Some families have been told they need internet access to operate a payroll program.
Moreover, some parents who have joined the scheme have ended up hardly any better off because their welfare benefits have been cut, and any paid caregivers who were coming into the house have had their hours cut when the parents started getting paid.
Unlike a benefit, funded family care also stops when the disabled person goes into hospital - a frequent event for many families.
Paeroa mother Lynda Stoneham, 64, who made the original complaint to the Human Rights Commission in 2001 that started the parents' legal battle, said the payment was "absolutely ridiculous".
"We got it for my daughter Kelly, who is seriously intellectually disabled. She doesn't know what a pay is, but she's my boss," she said.

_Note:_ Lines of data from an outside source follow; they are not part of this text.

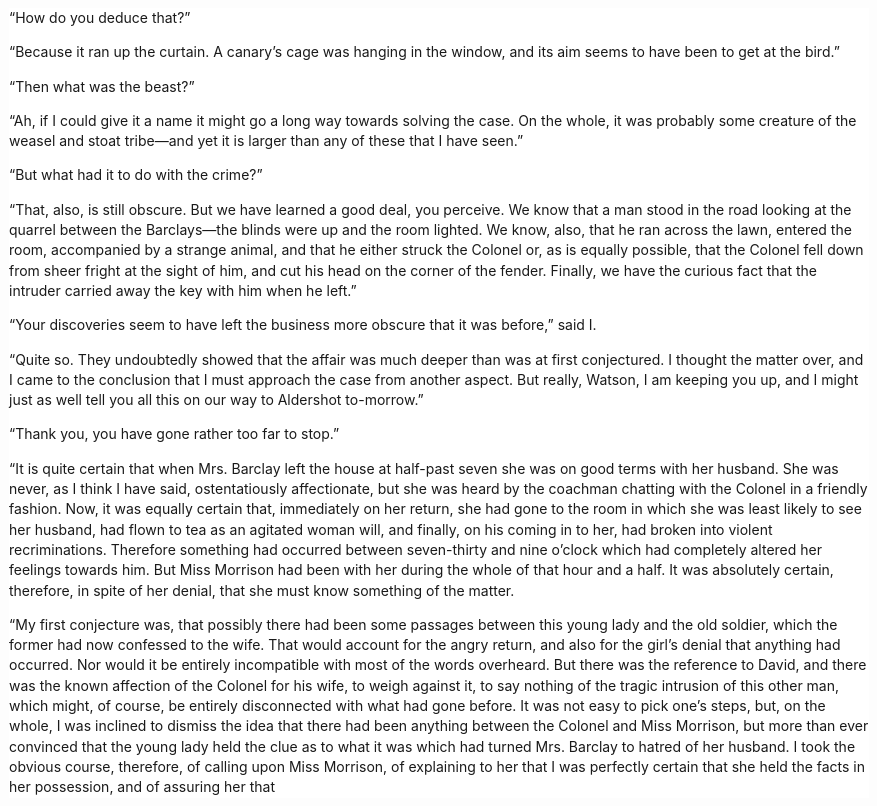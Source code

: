 “How do you deduce that?”

“Because it ran up the curtain. A canary’s cage was hanging in
the window, and its aim seems to have been to get at the bird.”

“Then what was the beast?”

“Ah, if I could give it a name it might go a long way towards
solving the case. On the whole, it was probably some creature of
the weasel and stoat tribe—and yet it is larger than any of these
that I have seen.”

“But what had it to do with the crime?”

“That, also, is still obscure. But we have learned a good deal,
you perceive. We know that a man stood in the road looking at the
quarrel between the Barclays—the blinds were up and the room
lighted. We know, also, that he ran across the lawn, entered the
room, accompanied by a strange animal, and that he either struck
the Colonel or, as is equally possible, that the Colonel fell
down from sheer fright at the sight of him, and cut his head on
the corner of the fender. Finally, we have the curious fact that
the intruder carried away the key with him when he left.”

“Your discoveries seem to have left the business more obscure
that it was before,” said I.

“Quite so. They undoubtedly showed that the affair was much
deeper than was at first conjectured. I thought the matter over,
and I came to the conclusion that I must approach the case from
another aspect. But really, Watson, I am keeping you up, and I
might just as well tell you all this on our way to Aldershot
to-morrow.”

“Thank you, you have gone rather too far to stop.”

“It is quite certain that when Mrs. Barclay left the house at
half-past seven she was on good terms with her husband. She was
never, as I think I have said, ostentatiously affectionate, but
she was heard by the coachman chatting with the Colonel in a
friendly fashion. Now, it was equally certain that, immediately
on her return, she had gone to the room in which she was least
likely to see her husband, had flown to tea as an agitated woman
will, and finally, on his coming in to her, had broken into
violent recriminations. Therefore something had occurred between
seven-thirty and nine o’clock which had completely altered her
feelings towards him. But Miss Morrison had been with her during
the whole of that hour and a half. It was absolutely certain,
therefore, in spite of her denial, that she must know something
of the matter.

“My first conjecture was, that possibly there had been some
passages between this young lady and the old soldier, which the
former had now confessed to the wife. That would account for the
angry return, and also for the girl’s denial that anything had
occurred. Nor would it be entirely incompatible with most of the
words overheard. But there was the reference to David, and there
was the known affection of the Colonel for his wife, to weigh
against it, to say nothing of the tragic intrusion of this other
man, which might, of course, be entirely disconnected with what
had gone before. It was not easy to pick one’s steps, but, on the
whole, I was inclined to dismiss the idea that there had been
anything between the Colonel and Miss Morrison, but more than
ever convinced that the young lady held the clue as to what it
was which had turned Mrs. Barclay to hatred of her husband. I
took the obvious course, therefore, of calling upon Miss
Morrison, of explaining to her that I was perfectly certain that
she held the facts in her possession, and of assuring her that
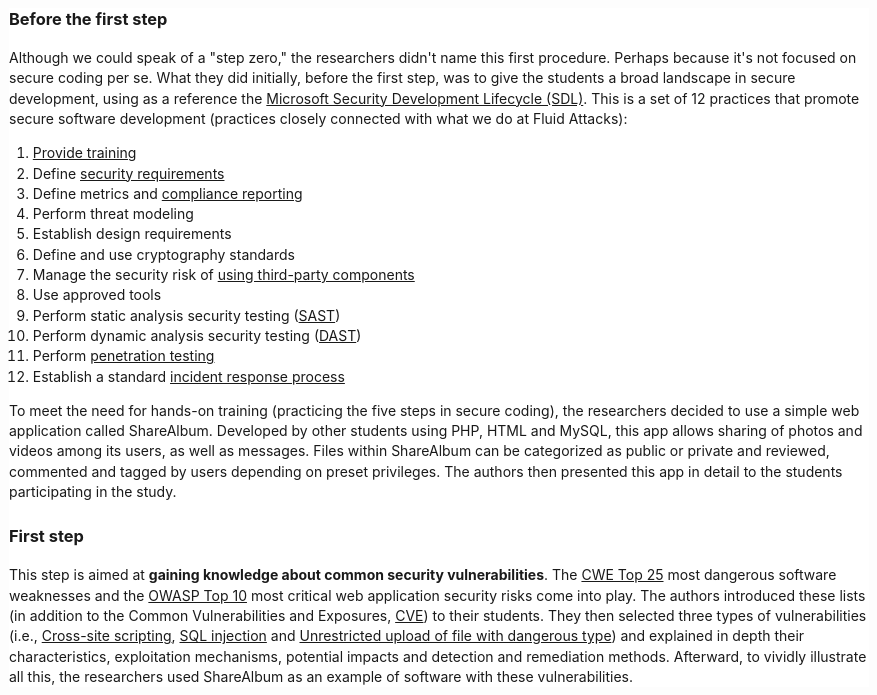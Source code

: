### Before the first step

Although we could speak of a "step zero,"
the researchers didn't name this first procedure.
Perhaps because it's not focused on secure coding per se.
What they did initially,
before the first step,
was to give the students a broad landscape in secure development,
using as a reference the [Microsoft Security Development Lifecycle (SDL)](https://www.microsoft.com/en-us/securityengineering/sdl/practices).
This is a set of 12 practices
that promote secure software development
(practices closely connected with what we do at Fluid Attacks):

1. [Provide training](../training-basic/)
2. Define [security requirements](https://docs.fluidattacks.com/criteria/requirements/)
3. Define metrics and [compliance reporting](https://docs.fluidattacks.com/criteria/compliance/)
4. Perform threat modeling
5. Establish design requirements
6. Define and use cryptography standards
7. Manage the security risk of [using third-party components](../sca-scans/)
8. Use approved tools
9. Perform static analysis security testing ([SAST](../../product/sast/))
10. Perform dynamic analysis security testing ([DAST](../../product/dast/))
11. Perform [penetration testing](../../solutions/penetration-testing/)
12. Establish a standard [incident response process](../incident-response-plan/)

To meet the need for hands-on training
(practicing the five steps in secure coding),
the researchers decided to use a simple web application called ShareAlbum.
Developed by other students
using PHP, HTML and MySQL,
this app allows sharing of photos and videos among its users,
as well as messages.
Files within ShareAlbum can be categorized as public or private
and reviewed, commented and tagged by users
depending on preset privileges.
The authors then presented this app in detail
to the students participating in the study.

### First step

This step is aimed at **gaining knowledge
about common security vulnerabilities**.
The [CWE Top 25](https://docs.fluidattacks.com/criteria/compliance/cwe25)
most dangerous software weaknesses
and the [OWASP Top 10](https://docs.fluidattacks.com/criteria/compliance/owasp10)
most critical web application security risks
come into play.
The authors introduced these lists
(in addition to the Common Vulnerabilities and Exposures, [CVE](../../compliance/cve/))
to their students.
They then selected three types of vulnerabilities
(i.e., [Cross-site scripting](https://docs.fluidattacks.com/criteria/vulnerabilities/008),
[SQL injection](https://docs.fluidattacks.com/criteria/vulnerabilities/146)
and [Unrestricted upload of file with dangerous type](https://docs.fluidattacks.com/criteria/vulnerabilities/027))
and explained in depth their characteristics,
exploitation mechanisms,
potential impacts and detection and remediation methods.
Afterward,
to vividly illustrate all this,
the researchers used ShareAlbum as an example of software
with these vulnerabilities.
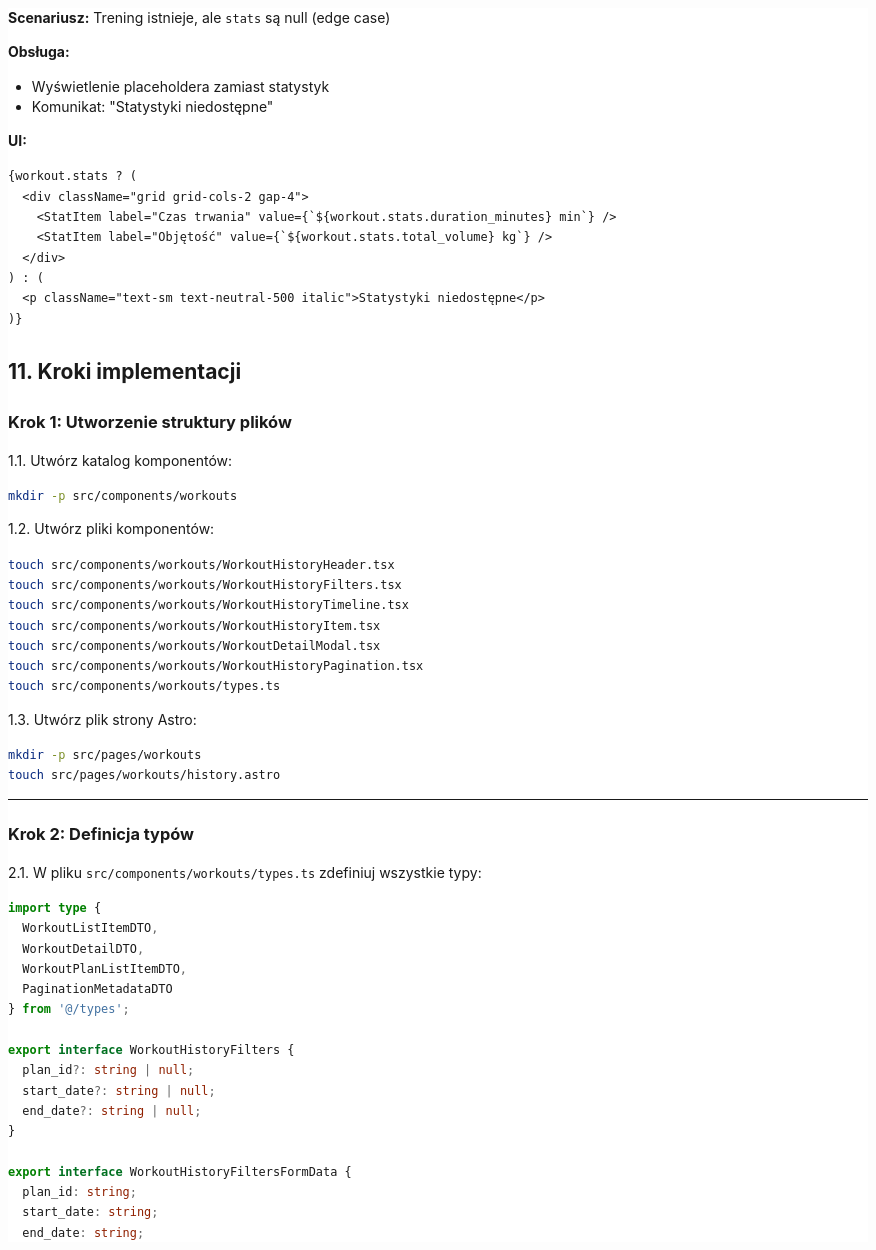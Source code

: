 **Scenariusz:** Trening istnieje, ale `stats` są null (edge case)

**Obsługa:**
- Wyświetlenie placeholdera zamiast statystyk
- Komunikat: "Statystyki niedostępne"

**UI:**
```tsx
{workout.stats ? (
  <div className="grid grid-cols-2 gap-4">
    <StatItem label="Czas trwania" value={`${workout.stats.duration_minutes} min`} />
    <StatItem label="Objętość" value={`${workout.stats.total_volume} kg`} />
  </div>
) : (
  <p className="text-sm text-neutral-500 italic">Statystyki niedostępne</p>
)}
```

## 11. Kroki implementacji

### Krok 1: Utworzenie struktury plików

1.1. Utwórz katalog komponentów:
```bash
mkdir -p src/components/workouts
```

1.2. Utwórz pliki komponentów:
```bash
touch src/components/workouts/WorkoutHistoryHeader.tsx
touch src/components/workouts/WorkoutHistoryFilters.tsx
touch src/components/workouts/WorkoutHistoryTimeline.tsx
touch src/components/workouts/WorkoutHistoryItem.tsx
touch src/components/workouts/WorkoutDetailModal.tsx
touch src/components/workouts/WorkoutHistoryPagination.tsx
touch src/components/workouts/types.ts
```

1.3. Utwórz plik strony Astro:
```bash
mkdir -p src/pages/workouts
touch src/pages/workouts/history.astro
```

---

### Krok 2: Definicja typów

2.1. W pliku `src/components/workouts/types.ts` zdefiniuj wszystkie typy:

```typescript
import type {
  WorkoutListItemDTO,
  WorkoutDetailDTO,
  WorkoutPlanListItemDTO,
  PaginationMetadataDTO
} from '@/types';

export interface WorkoutHistoryFilters {
  plan_id?: string | null;
  start_date?: string | null;
  end_date?: string | null;
}

export interface WorkoutHistoryFiltersFormData {
  plan_id: string;
  start_date: string;
  end_date: string;
```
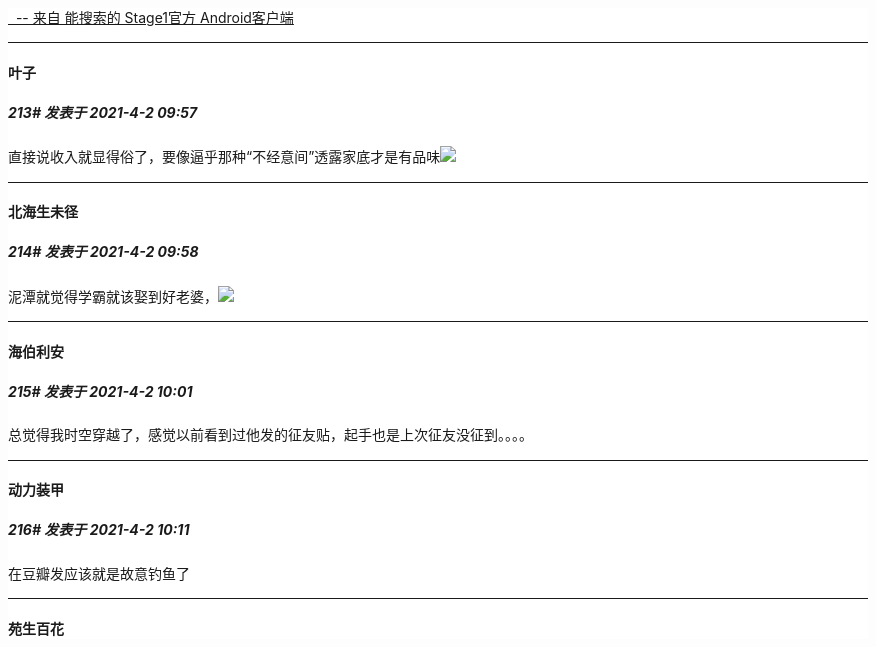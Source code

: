 [  -- 来自 能搜索的 Stage1官方 Android客户端](https://www.coolapk.com/apk/140634)


-----

####  叶子  
##### 213#       发表于 2021-4-2 09:57


直接说收入就显得俗了，要像逼乎那种“不经意间”透露家底才是有品味<img src="https://static.saraba1st.com/image/smiley/face2017/048.png" referrerpolicy="no-referrer">


-----

####  北海生未径  
##### 214#       发表于 2021-4-2 09:58


泥潭就觉得学霸就该娶到好老婆，<img src="https://static.saraba1st.com/image/smiley/face2017/002.png" referrerpolicy="no-referrer">


-----

####  海伯利安  
##### 215#       发表于 2021-4-2 10:01


总觉得我时空穿越了，感觉以前看到过他发的征友贴，起手也是上次征友没征到。。。。


-----

####  动力装甲  
##### 216#       发表于 2021-4-2 10:11


在豆瓣发应该就是故意钓鱼了


-----

####  苑生百花  
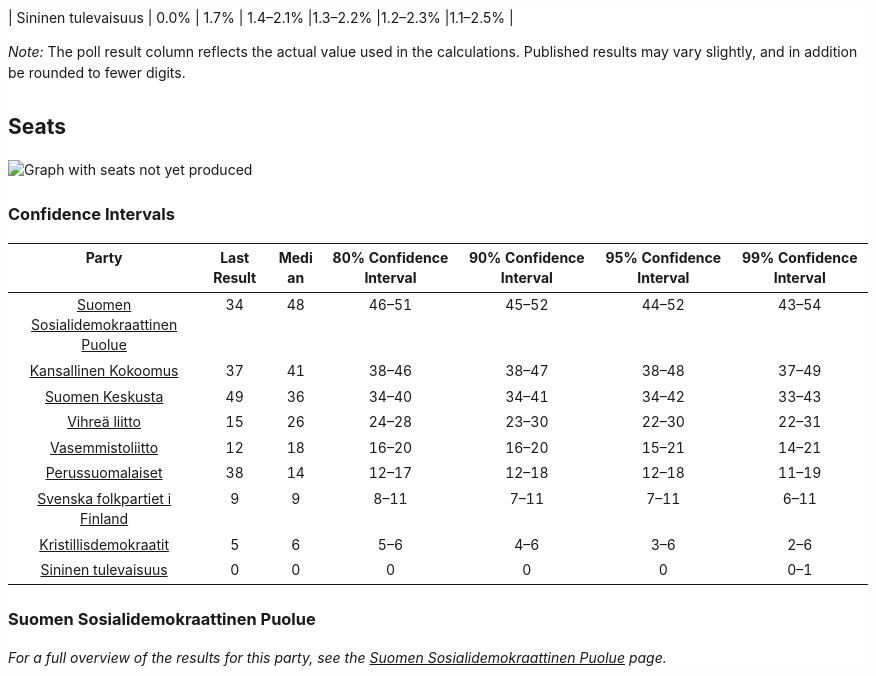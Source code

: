 | Sininen tulevaisuus | 0.0% | 1.7% | 1.4–2.1% |1.3–2.2% |1.2–2.3% |1.1–2.5% |

*Note:* The poll result column reflects the actual value used in the calculations. Published results may vary slightly, and in addition be rounded to fewer digits.

## Seats

![Graph with seats not yet produced](2018-06-10-KantarTNS-seats.png "Seats")

### Confidence Intervals

| Party | Last Result | Median | 80% Confidence Interval | 90% Confidence Interval | 95% Confidence Interval | 99% Confidence Interval |
|:-----:|:-----------:|:------:|:-----------------------:|:-----------------------:|:-----------------------:|:-----------------------:|
| <a href="#suomen-sosialidemokraattinen-puolue">Suomen Sosialidemokraattinen Puolue</a> | 34 | 48 | 46–51 |45–52 |44–52 |43–54 |
| <a href="#kansallinen-kokoomus">Kansallinen Kokoomus</a> | 37 | 41 | 38–46 |38–47 |38–48 |37–49 |
| <a href="#suomen-keskusta">Suomen Keskusta</a> | 49 | 36 | 34–40 |34–41 |34–42 |33–43 |
| <a href="#vihreä-liitto">Vihreä liitto</a> | 15 | 26 | 24–28 |23–30 |22–30 |22–31 |
| <a href="#vasemmistoliitto">Vasemmistoliitto</a> | 12 | 18 | 16–20 |16–20 |15–21 |14–21 |
| <a href="#perussuomalaiset">Perussuomalaiset</a> | 38 | 14 | 12–17 |12–18 |12–18 |11–19 |
| <a href="#svenska-folkpartiet-i-finland">Svenska folkpartiet i Finland</a> | 9 | 9 | 8–11 |7–11 |7–11 |6–11 |
| <a href="#kristillisdemokraatit">Kristillisdemokraatit</a> | 5 | 6 | 5–6 |4–6 |3–6 |2–6 |
| <a href="#sininen-tulevaisuus">Sininen tulevaisuus</a> | 0 | 0 | 0 |0 |0 |0–1 |

### Suomen Sosialidemokraattinen Puolue

*For a full overview of the results for this party, see the [Suomen Sosialidemokraattinen Puolue](party-suomensosialidemokraattinenpuolue.html) page.*
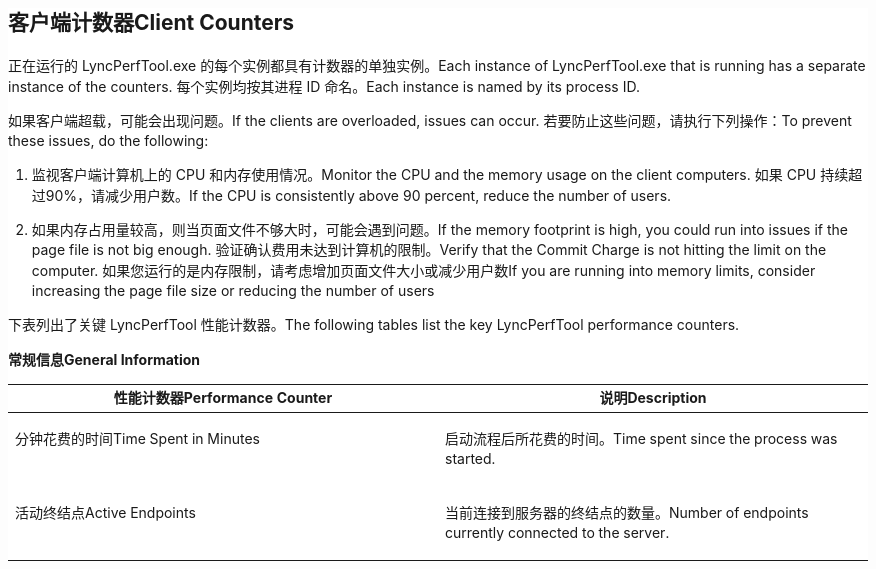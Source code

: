 <div>

## <a name="client-counters"></a><span data-ttu-id="636d7-107">客户端计数器</span><span class="sxs-lookup"><span data-stu-id="636d7-107">Client Counters</span></span>

<span data-ttu-id="636d7-108">正在运行的 LyncPerfTool.exe 的每个实例都具有计数器的单独实例。</span><span class="sxs-lookup"><span data-stu-id="636d7-108">Each instance of LyncPerfTool.exe that is running has a separate instance of the counters.</span></span> <span data-ttu-id="636d7-109">每个实例均按其进程 ID 命名。</span><span class="sxs-lookup"><span data-stu-id="636d7-109">Each instance is named by its process ID.</span></span>

<span data-ttu-id="636d7-110">如果客户端超载，可能会出现问题。</span><span class="sxs-lookup"><span data-stu-id="636d7-110">If the clients are overloaded, issues can occur.</span></span> <span data-ttu-id="636d7-111">若要防止这些问题，请执行下列操作：</span><span class="sxs-lookup"><span data-stu-id="636d7-111">To prevent these issues, do the following:</span></span>

1.  <span data-ttu-id="636d7-112">监视客户端计算机上的 CPU 和内存使用情况。</span><span class="sxs-lookup"><span data-stu-id="636d7-112">Monitor the CPU and the memory usage on the client computers.</span></span> <span data-ttu-id="636d7-113">如果 CPU 持续超过90%，请减少用户数。</span><span class="sxs-lookup"><span data-stu-id="636d7-113">If the CPU is consistently above 90 percent, reduce the number of users.</span></span>

2.  <span data-ttu-id="636d7-114">如果内存占用量较高，则当页面文件不够大时，可能会遇到问题。</span><span class="sxs-lookup"><span data-stu-id="636d7-114">If the memory footprint is high, you could run into issues if the page file is not big enough.</span></span> <span data-ttu-id="636d7-115">验证确认费用未达到计算机的限制。</span><span class="sxs-lookup"><span data-stu-id="636d7-115">Verify that the Commit Charge is not hitting the limit on the computer.</span></span> <span data-ttu-id="636d7-116">如果您运行的是内存限制，请考虑增加页面文件大小或减少用户数</span><span class="sxs-lookup"><span data-stu-id="636d7-116">If you are running into memory limits, consider increasing the page file size or reducing the number of users</span></span>

<span data-ttu-id="636d7-117">下表列出了关键 LyncPerfTool 性能计数器。</span><span class="sxs-lookup"><span data-stu-id="636d7-117">The following tables list the key LyncPerfTool performance counters.</span></span>

<span data-ttu-id="636d7-118">**常规信息**</span><span class="sxs-lookup"><span data-stu-id="636d7-118">**General Information**</span></span>


<table>
<colgroup>
<col style="width: 50%" />
<col style="width: 50%" />
</colgroup>
<thead>
<tr class="header">
<th><span data-ttu-id="636d7-119"><strong>性能计数器</strong></span><span class="sxs-lookup"><span data-stu-id="636d7-119"><strong>Performance Counter</strong></span></span></th>
<th><span data-ttu-id="636d7-120"><strong>说明</strong></span><span class="sxs-lookup"><span data-stu-id="636d7-120"><strong>Description</strong></span></span></th>
</tr>
</thead>
<tbody>
<tr class="odd">
<td><p><span data-ttu-id="636d7-121">分钟花费的时间</span><span class="sxs-lookup"><span data-stu-id="636d7-121">Time Spent in Minutes</span></span></p></td>
<td><p><span data-ttu-id="636d7-122">启动流程后所花费的时间。</span><span class="sxs-lookup"><span data-stu-id="636d7-122">Time spent since the process was started.</span></span></p></td>
</tr>
<tr class="even">
<td><p><span data-ttu-id="636d7-123">活动终结点</span><span class="sxs-lookup"><span data-stu-id="636d7-123">Active Endpoints</span></span></p></td>
<td><p><span data-ttu-id="636d7-124">当前连接到服务器的终结点的数量。</span><span class="sxs-lookup"><span data-stu-id="636d7-124">Number of endpoints currently connected to the server.</span></span></p></td>
</tr>
<tr class="odd">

The Health Ministry now pays Mrs Stoneham for 40 hours a week, but it has cut outside caregivers' hours for Kelly from 50 hours a week to 20.
Mrs Stoneham has also been forced to give up a small job looking after an elderly man next door for two hours a week because any parent receiving funded family care is not allowed to work more than 40 hours a week in total.
"I still do a bit of work for him because he's damn near 80," she said. "They said, 'You can do it for nothing, you're not getting paid for it'."
Only one other of the original seven complainants, Thames pensioner Cliff Robinson, 77, is receiving the new payment.
Two other complainants have died since the legal case started.
Another is going through the application process, one has been told she is not eligible, and the seventh, North Shore pensioner Jean Burnett, 79, has not applied.
"We have gone through all this and I think we have come out absolutely burnt and very unhappy," said Mrs Burnett.
"Although we won it all through, we still didn't get what we were after, which was the same payment that the Ministry of Health pays those who come into the home."
Hamilton family support worker Lillian Jarrett, 66, has applied for the new payment but finds it "degrading" to get the minimum wage when the paid caregiver who has been coming in to help her son Nathan, 24, gets $18.50 an hour.
The Health Ministry said 41 family carers are being paid for 40 hours a week, 21 for between 30 and 39 hours, 19 for between 20 and 29 hours and 16 for fewer than 20 hours.
Regionally, the biggest takeup has been in Canterbury (19) and Auckland (18), followed by Waikato (11), Hawkes Bay (9) and Bay of Plenty (7).
The lowest takeup is in Taranaki, where only one person is being paid.